For all C. albicans strains examined, the level of colonization was greater than that previously noted without the use of dexamethasone. In a previous study using the same C. albicans strains, oral antibiotics, and mouse strain, the average concentration of cecal C. albicans varied from 5.4 log10/g to 3.8 log10/g for C. albicans +/+ and −/−, respectively (31). In the current study, addition of dexamethasone resulted in a dramatic increase (at least 100-fold) in cecal colonization to an average of 7.7 log10/g and 6.7 log10/g for C. albicans +/+ and −/−, respectively. Dexamethasone was also associated with increased filamentation of C. albicans in the intestinal tract. Without dexamethasone, the percent filamentation in cecal contents (average ± SE) was previously reported to be 14.3 ± 4.3% and 3.7 ± 1.5% for C. albicans +/+ and −/−, respectively (32). However, in dexamethasone-treated mice, the percent filamentation was increased (p < 0.01, unpaired t test) to 46 ± 4% and 19 ± 6% for C. albicans +/+ and −/−, respectively. Thus, treatment with dexamethasone appeared to facilitate both cecal colonization and filamentation of C. albicans in mouse cecal contents.

In dexamethasone-treated mice, increased cecal colonization also was associated with systemic spread of C. albicans. Overall, C. albicans was recovered from the MLN of 32% of mice (57% of those inoculated with C. albicans +/+ and 13% of those receiving C. albicans −/−). Systemic spread of C. albicans to the kidneys paralleled these numbers, i.e. 83% of the mice colonized with C. albicans +/+ showing detectable kidney involvement whereas C. albicans was recovered from the kidneys of only 4% of those colonized with C. albicans −/−. These data support previous studies in which the presence of two functional copies of the INT1 gene was associated with increased intestinal colonization with C. albicans in the orally inoculated, antibiotic-treated mouse (30–32). However, in our previous work we did not find dissemination of either the wild-type C. albicans or INT1 mutant C. albicans beyond the intestinal tract. The addition of dexamethasone led to the spread of all C. albicans strains, in varying degrees, to both the MLN and kidneys. It is tempting to speculate that this comparatively low incidence of translocation of the mutant C. albicans strains −/+, −/−, and −/−/+, compared with C. albicans +/+, might have been related to differences in the number of functional copies of the INT1 gene. However, significant differences in intestinal colonization among these strains could have been the overriding factor modulating extraintestinal dissemination of C. albicans +/+, −/+, −/−, and −/−/+.

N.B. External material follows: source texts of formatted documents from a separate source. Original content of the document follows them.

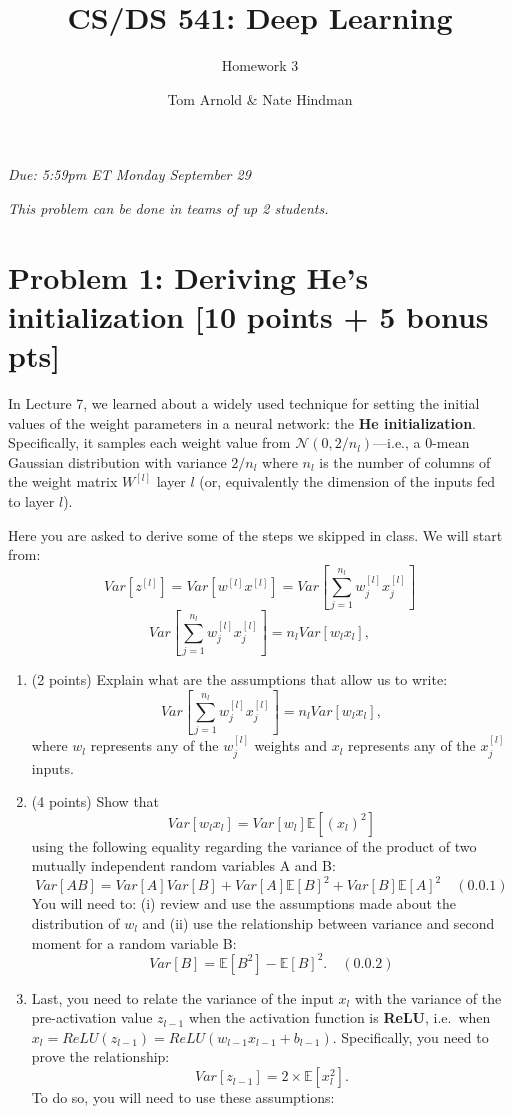 \documentclass[
  letterpaper,
  DIV=11,
  numbers=noendperiod]{scrartcl}
\title{CS/DS 541: Deep Learning}
\subtitle{Homework 3}
\author{Tom Arnold \& Nate Hindman}
\date{}
\begin{document}
\maketitle



\emph{Due: 5:59pm ET Monday September 29}

\emph{This problem can be done in teams of up 2 students.}

\section{Problem 1: Deriving He's initialization {[}10 points + 5 bonus
pts{]}}\label{problem-1-deriving-hes-initialization-10-points-5-bonus-pts}

In Lecture 7, we learned about a widely used technique for setting the
initial values of the weight parameters in a neural network: the
\textbf{He initialization}. Specifically, it samples each weight value
from \(\mathcal{N}(0,2/n_{l})\)---i.e., a 0-mean Gaussian distribution
with variance \(2/n_{l}\) where \(n_{l}\) is the number of columns of
the weight matrix \(W^{[l]}\) layer \(l\) (or, equivalently the
dimension of the inputs fed to layer \(l\)).

Here you are asked to derive some of the steps we skipped in class. We
will start from:
\[Var[z^{[l]}]=Var[w^{[l]}x^{[l]}]=Var[\sum_{j=1}^{n_{l}}w_{j}^{[l]}x_{j}^{[l]}]\]
\[Var[\sum_{j=1}^{n_{l}}w_{j}^{[l]}x_{j}^{[l]}]=n_{l}Var[w_{l}x_{l}],\]

\begin{enumerate}
\def\labelenumi{\arabic{enumi}.}
\item
  (2 points) Explain what are the assumptions that allow us to write:
  \[Var[\sum_{j=1}^{n_{l}}w_{j}^{[l]}x_{j}^{[l]}]=n_{l}Var[w_{l}x_{l}],\]
  where \(w_{l}\) represents any of the \(w_{j}^{[l]}\) weights and
  \(x_{l}\) represents any of the \(x_{j}^{[l]}\) inputs.
\item
  (4 points) Show that
  \[Var[w_{l}x_{l}]=Var[w_{l}]\mathbb{E}[(x_{l})^{2}]\]using the
  following equality regarding the variance of the product of two
  mutually independent random variables A and
  B:\[Var[AB]=Var[A]Var[B]+Var[A]\mathbb{E}[B]^{2}+Var[B]\mathbb{E}[A]^{2} \quad (0.0.1)\]You
  will need to: (i) review and use the assumptions made about the
  distribution of \(w_{l}\) and (ii) use the relationship between
  variance and second moment for a random variable
  B:\[Var[B]=\mathbb{E}[B^{2}]-\mathbb{E}[B]^{2}. \quad (0.0.2)\]
\item
  Last, you need to relate the variance of the input \(x_{l}\) with the
  variance of the pre-activation value \(z_{l-1}\) when the activation
  function is \textbf{ReLU}, i.e.~when
  \(x_{l}=ReLU(z_{l-1})=ReLU(w_{l-1}x_{l-1}+b_{l-1})\). Specifically,
  you need to prove the relationship:
  \[Var[z_{l-1}]=2\times\mathbb{E}[x_{l}^{2}].\] To do so, you will need
  to use these assumptions:
\end{enumerate}
\end{document}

In general, the data reported herein support the concerns of clinicians regarding multiple risk factors for systemic candidiasis in the VLBW infant. Even if not administered concurrently, the use of broad-spectrum antibiotics may lead to an increased level of intestinal colonization with C. albicans, which can be further augmented by glucocorticoid therapy, predisposing the premature infant (and other high-risk patient populations) to systemic candidiasis.